First a little background. My dh and I were watching an Oprah show (which we never do) in fact it was the debt one. It showed a woman, remarried - found the love of her life, etc., - she was only a few years older than me (she was 48). After a few years, her dh encouraged her to quit her job, that she deserved to be home after so many years of working, and the rat race and all that. She did quit - I think they had wracked up some debt - and then he LEFT her!! High and dry. She was starting from zero. She had children or at least one child, and after the debt was paid she had nothing, had to borrow from family just to survive.

Anyway, they kept stressing on the program ALWAYS TO HAVE AN ALTERNATE PLAN IN YOUR MIND. In case something happens to your marriage, or heavens - if your spouse died unexpectedly. Now, dh and I are very happy, he expressed what an idiot this guy that left her was, etc. I never thought I would do this, to me it seems like testing fate. But I thought, "What Would I do if something happened? Where would we live? Are our debts paid up so if we had to sell we'd get the equity in our house?"

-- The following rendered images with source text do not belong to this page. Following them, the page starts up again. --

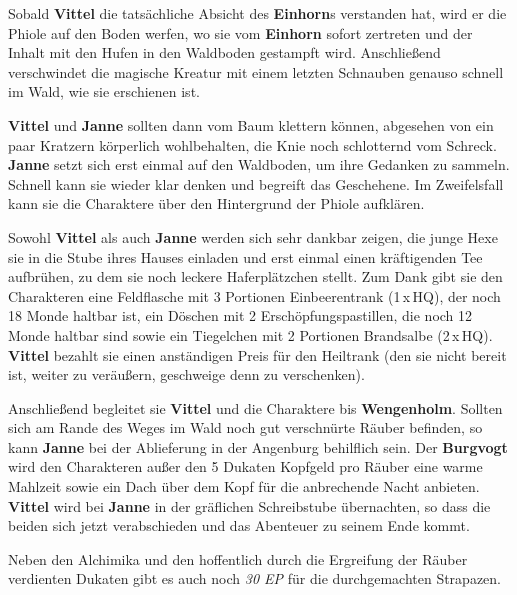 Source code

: Sobald \textbf{Vittel} die tatsächliche Absicht des \textbf{Einhorn}s verstanden hat, wird er die Phiole auf den Boden werfen, wo sie vom \textbf{Einhorn} sofort zertreten und der Inhalt mit den Hufen in den Waldboden gestampft wird.
Anschließend verschwindet die magische Kreatur mit einem letzten Schnauben genauso schnell im Wald, wie sie erschienen ist.


\textbf{Vittel} und \textbf{Janne} sollten dann vom Baum klettern können, abgesehen von ein paar Kratzern körperlich wohlbehalten, die Knie noch schlotternd vom Schreck.
\textbf{Janne} setzt sich erst einmal auf den Waldboden, um ihre Gedanken zu sammeln. Schnell kann sie wieder klar denken und begreift das Geschehene. Im Zweifelsfall kann sie die Charaktere über den Hintergrund der Phiole aufklären.

Sowohl \textbf{Vittel} als auch \textbf{Janne} werden sich sehr dankbar zeigen, die junge Hexe sie in die Stube ihres Hauses einladen und erst einmal einen kräftigenden Tee aufbrühen, zu dem sie noch leckere Haferplätzchen stellt.
Zum Dank gibt sie den Charakteren eine Feldflasche mit 3 Portionen Einbeerentrank (1\,x\,HQ), der noch 18 Monde haltbar ist, ein Döschen mit 2 Erschöpfungspastillen, die noch 12 Monde haltbar sind sowie ein Tiegelchen mit 2 Portionen Brandsalbe (2\,x\,HQ).
\textbf{Vittel} bezahlt sie einen anständigen Preis für den Heiltrank (den sie nicht bereit ist, weiter zu veräußern, geschweige denn zu verschenken).


Anschließend begleitet sie \textbf{Vittel} und die Charaktere bis \textbf{Wengenholm}.
Sollten sich am Rande des Weges im Wald noch gut verschnürte Räuber befinden, so kann \textbf{Janne} bei der Ablieferung in der Angenburg behilflich sein.
Der \textbf{Burgvogt} wird den Charakteren außer den 5 Dukaten Kopfgeld pro Räuber eine warme Mahlzeit sowie ein Dach über dem Kopf für die anbrechende Nacht anbieten.
\textbf{Vittel} wird bei \textbf{Janne} in der gräflichen Schreibstube übernachten, so dass die beiden sich jetzt verabschieden und das Abenteuer zu seinem Ende kommt. 

Neben den Alchimika und den hoffentlich durch die Ergreifung der Räuber verdienten Dukaten gibt es auch noch \textit{30 EP} für die durchgemachten Strapazen.

\spaltenende

\platz

\spaltenanfang

 



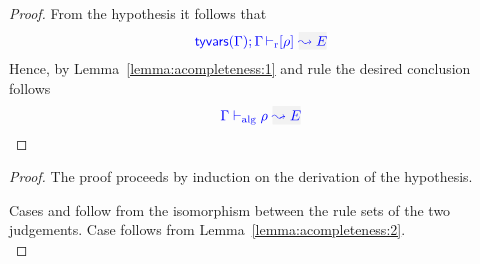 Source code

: \begin{proof}
  From the hypothesis it follows that 
\begin{equation*}
\drres{\tyvars{\tenv}}{\tenv}{\rulet}{E}
\end{equation*}
  Hence, by Lemma~\ref{lemma:acompleteness:1} and rule  the desired conclusion follows
\begin{equation*}
\adres{\tenv}{\rulet}{E}
\end{equation*}
\end{proof}

{\centering
{}}

\begin{proof}
The proof proceeds by induction on the derivation of the hypothesis.

Cases  and  follow from the isomorphism
between the rule sets of the two judgements. Case  follows
from Lemma~\ref{lemma:acompleteness:2}.\\

\end{proof}

{\centering
{}}


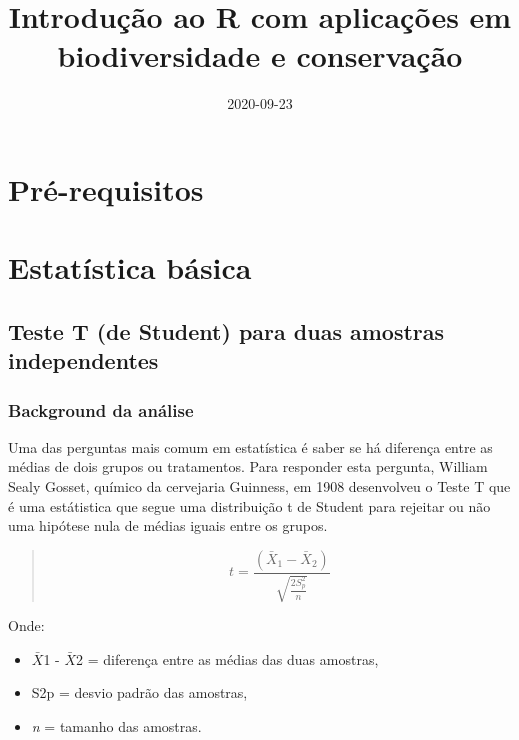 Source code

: \documentclass[
]{book}
\title{Introdução ao R com aplicações em biodiversidade e conservação}
\author{}
\date{\vspace{-2.5em}2020-09-23}
\begin{document}
\maketitle

{
\setcounter{tocdepth}{1}
\tableofcontents
}
\hypertarget{pruxe9-requisitos}{%
\chapter{Pré-requisitos}\label{pruxe9-requisitos}}

\hypertarget{estatuxedstica-buxe1sica}{%
\chapter{Estatística básica}\label{estatuxedstica-buxe1sica}}

\hypertarget{teste-t-de-student-para-duas-amostras-independentes}{%
\section{Teste T (de Student) para duas amostras independentes}\label{teste-t-de-student-para-duas-amostras-independentes}}

\hypertarget{background-da-anuxe1lise}{%
\subsection{Background da análise}\label{background-da-anuxe1lise}}

Uma das perguntas mais comum em estatística é saber se há diferença entre as médias de dois grupos ou tratamentos. Para responder esta pergunta, William Sealy Gosset, químico da cervejaria Guinness, em 1908 desenvolveu o Teste T que é uma estátistica que segue uma distribuição t de Student para rejeitar ou não uma hipótese nula de médias iguais entre os grupos.

\begin{quote}
\[ t = \frac{(\bar{X}_1 - \bar{X}_2)}{\sqrt{\frac{2S^2_p}{n}}}\]
\end{quote}

Onde:

\begin{itemize}
\item
  \(\bar{X}\)1 - \(\bar{X}\)2 = diferença entre as médias das duas amostras,
\item
  S2p = desvio padrão das amostras,
\item
  \emph{n} = tamanho das amostras.
\end{itemize}
\end{document}
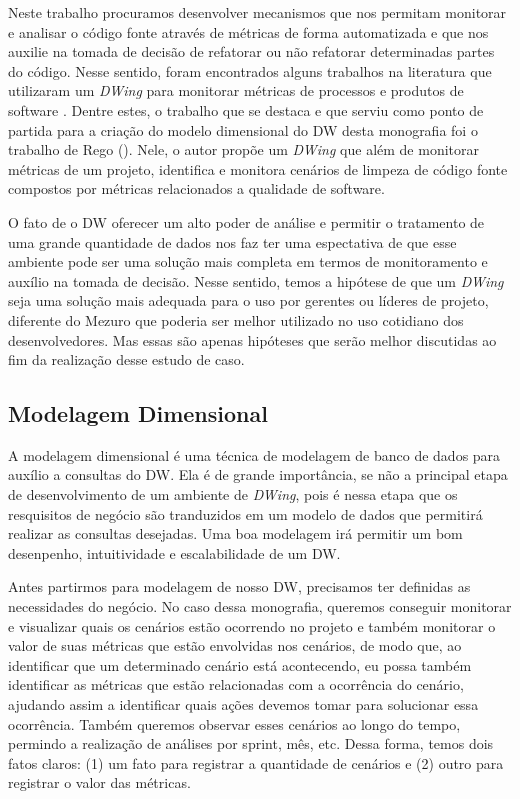 Neste trabalho procuramos desenvolver mecanismos que nos permitam monitorar e analisar o código fonte através de métricas de forma automatizada e que nos auxilie na tomada de decisão de refatorar ou não refatorar determinadas partes do código. 
%
Nesse sentido, foram encontrados alguns trabalhos na literatura que utilizaram um \emph{DWing} para monitorar métricas de processos e produtos de software \cite{Folleco2007} \cite{Silveira2010}\cite{mazuco2011} \cite{rego2014}. Dentre estes, o trabalho que se destaca e que serviu como ponto de partida para a criação do modelo dimensional do DW desta monografia foi o trabalho de Rego (\citeyear{rego2014}). Nele, o autor propõe um \emph{DWing} que além de monitorar métricas de um projeto,  identifica e monitora cenários de limpeza de código fonte compostos por métricas relacionados a qualidade de software.

% 
O fato de o DW oferecer um alto poder de análise e permitir o tratamento de uma grande quantidade de dados nos faz ter uma espectativa de que esse ambiente pode ser uma solução mais completa em termos de monitoramento e auxílio na tomada de decisão. Nesse sentido, temos a hipótese de que um \emph{DWing} seja uma solução mais adequada para o uso por gerentes ou líderes de projeto, diferente do Mezuro que poderia ser melhor utilizado no uso cotidiano dos desenvolvedores. Mas essas são apenas hipóteses que serão melhor discutidas ao fim da realização desse estudo de caso.



\subsection{Modelagem Dimensional}

A modelagem dimensional é uma técnica de modelagem de banco de dados para auxílio a consultas do DW. Ela é de grande importância, se não a principal etapa de desenvolvimento de um ambiente de \emph{DWing}, pois é nessa etapa que os resquisitos de negócio são tranduzidos em um modelo de dados que permitirá realizar as consultas desejadas. Uma boa modelagem irá permitir um bom desenpenho, intuitividade e escalabilidade de um DW.

%
Antes partirmos para modelagem de nosso DW,  precisamos ter definidas as necessidades do negócio. No caso dessa monografia, queremos conseguir monitorar e visualizar quais os cenários estão ocorrendo no projeto e também monitorar o valor de suas métricas que estão envolvidas nos cenários, de modo que, ao identificar que um determinado cenário está acontecendo, eu possa também identificar as métricas que estão relacionadas com a ocorrência do cenário, ajudando assim a identificar quais ações devemos tomar para solucionar essa ocorrência. Também queremos observar esses cenários ao longo do tempo, permindo a realização de análises por sprint, mês, etc. Dessa forma, temos dois fatos claros: (1) um fato para registrar a quantidade de cenários e (2) outro para registrar o valor das métricas.

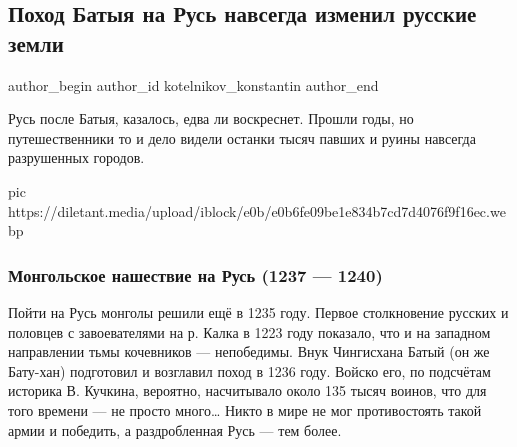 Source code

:  
 
 
 
 
 
\subsection{Поход Батыя на Русь навсегда изменил русские земли}
\label{sec:11_12_2020.sites.ru.diletant_media.kotelnikov_konstantin.1.poxod_batyja_russia}
\ifcmt
	author_begin
   author_id kotelnikov_konstantin
	author_end
\fi

Русь после Батыя, казалось, едва ли воскреснет. Прошли годы, но путешественники
то и дело видели останки тысяч павших и руины навсегда разрушенных городов.



\ifcmt
  pic https://diletant.media/upload/iblock/e0b/e0b6fe09be1e834b7cd7d4076f9f16ec.webp
\fi

\subsubsection{Монгольское нашествие на Русь (1237 — 1240)}

Пойти на Русь монголы решили ещё в 1235 году. Первое столкновение русских и
половцев с завоевателями на р. Калка в 1223 году показало, что и на западном
направлении тьмы кочевников — непобедимы. Внук Чингисхана Батый (он же
Бату-хан) подготовил и возглавил поход в 1236 году. Войско его, по подсчётам
историка В. Кучкина, вероятно, насчитывало около 135 тысяч воинов, что для того
времени — не просто много… Никто в мире не мог противостоять такой армии и
победить, а раздробленная Русь — тем более.

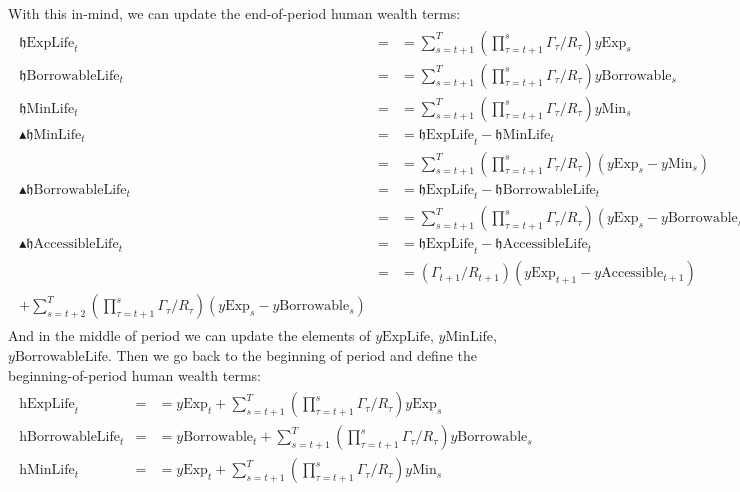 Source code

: \documentclass[titlepage,abstract]{\econtex}
\providecommand{\hExpLife}{\mathrm{h}\text{ExpLife}}
\providecommand{\hMinLife}{\mathrm{h}\text{MinLife}}
\providecommand{\hBorrowableLife}{\mathrm{h}\text{BorrowableLife}}
\providecommand{\hEndExpLife}{\mathfrak{h}\text{ExpLife}}
\providecommand{\hEndMinLife}{\mathfrak{h}\text{MinLife}}
\providecommand{\hEndBorrowableLife}{\mathfrak{h}\text{BorrowableLife}}
\providecommand{\hEndAccessibleLife}{\mathfrak{h}\text{AccessibleLife}}
\providecommand{\DeltahEndMinLife}{\blacktriangle \mathfrak{h}\text{MinLife}}
\providecommand{\DeltahEndBorrowableLife}{\blacktriangle \mathfrak{h}\text{BorrowableLife}}
\providecommand{\DeltahEndAccessibleLife}{\blacktriangle \mathfrak{h}\text{AccessibleLife}}
\providecommand{\yMinLife}{y\text{MinLife}}
\providecommand{\yBorrowableLife}{y\text{BorrowableLife}}
\providecommand{\yExpLife}{y\text{ExpLife}}
\providecommand{\yMin}{y\text{Min}}
\providecommand{\yBorrowable}{y\text{Borrowable}}
\providecommand{\yAccessible}{y\text{Accessible}}
\providecommand{\yExp}{y\text{Exp}}
\begin{document}
With this in-mind, we can update the end-of-period human wealth terms:
\begin{equation}\begin{gathered}\begin{aligned}
          \hEndExpLife_{t}  &=& =  \sum_{s=t+1}^{T} (\prod_{\tau=t+1}^{s}\Gamma_{\tau} /R_{\tau}) \yExp_{s} \\
          \hEndBorrowableLife_{t}  &=& =  \sum_{s=t+1}^{T} (\prod_{\tau=t+1}^{s}\Gamma_{\tau}/R_{\tau}) \yBorrowable_{s} \\
          \hEndMinLife_{t}  &=& =  \sum_{s=t+1}^{T} (\prod_{\tau=t+1}^{s}\Gamma_{\tau}/R_{\tau}) \yMin_{s} \\
          \DeltahEndMinLife_{t}  &=& =  \hEndExpLife_{t} -  \hEndMinLife_{t}\\
                           &=& =  \sum_{s=t+1}^{T} (\prod_{\tau=t+1}^{s}\Gamma_{\tau}/R_{\tau}) (\yExp_{s}-\yMin_{s}) \\
          \DeltahEndBorrowableLife_{t}  &=& =  \hEndExpLife_{t} -  \hEndBorrowableLife_{t}\\
                           &=& =  \sum_{s=t+1}^{T} (\prod_{\tau=t+1}^{s}\Gamma_{\tau}/R_{\tau}) (\yExp_{s}-\yBorrowable_{s}) \\
          \DeltahEndAccessibleLife_{t}  &=& =  \hEndExpLife_{t} -  \hEndAccessibleLife_{t}\\
                           &=& =  (\Gamma_{t+1}/R_{t+1}) (\yExp_{t+1}-\yAccessible_{t+1}) \\
                            +\sum_{s=t+2}^{T} (\prod_{\tau=t+1}^{s}\Gamma_{\tau}/R_{\tau}) (\yExp_{s}-\yBorrowable_{s})
\end{aligned}\end{gathered}\end{equation}
And in the middle of period we can update the elements of $\yExpLife$, $\yMinLife$, $\yBorrowableLife$. Then we go back to the beginning of period and define the beginning-of-period human wealth terms:
\begin{equation}\begin{gathered}\begin{aligned}
          \hExpLife_{t}  &=& =  \yExp_{t} + \sum_{s=t+1}^{T} (\prod_{\tau=t+1}^{s}\Gamma_{\tau} /R_{\tau}) \yExp_{s} \\
          \hBorrowableLife_{t}  &=& =  \yBorrowable_{t} + \sum_{s=t+1}^{T} (\prod_{\tau=t+1}^{s}\Gamma_{\tau}/R_{\tau}) \yBorrowable_{s} \\
          \hMinLife_{t}  &=& =  \yExp_{t} +\sum_{s=t+1}^{T} (\prod_{\tau=t+1}^{s}\Gamma_{\tau}/R_{\tau}) \yMin_{s}
\end{aligned}\end{gathered}\end{equation}
\end{document}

I feel so guilty doing this. But I went on a real estate website for the surrounding areas near us and see if they had anything I thought we might be able to afford. That's the bad news. The good news is that they did. Ds and I wouldn't be living in luxury, but we'd be able to afford a house around his school (private). I even have an idea of what cities would be better based on where his school is and where I could find a job. But I HATE even thinking of this.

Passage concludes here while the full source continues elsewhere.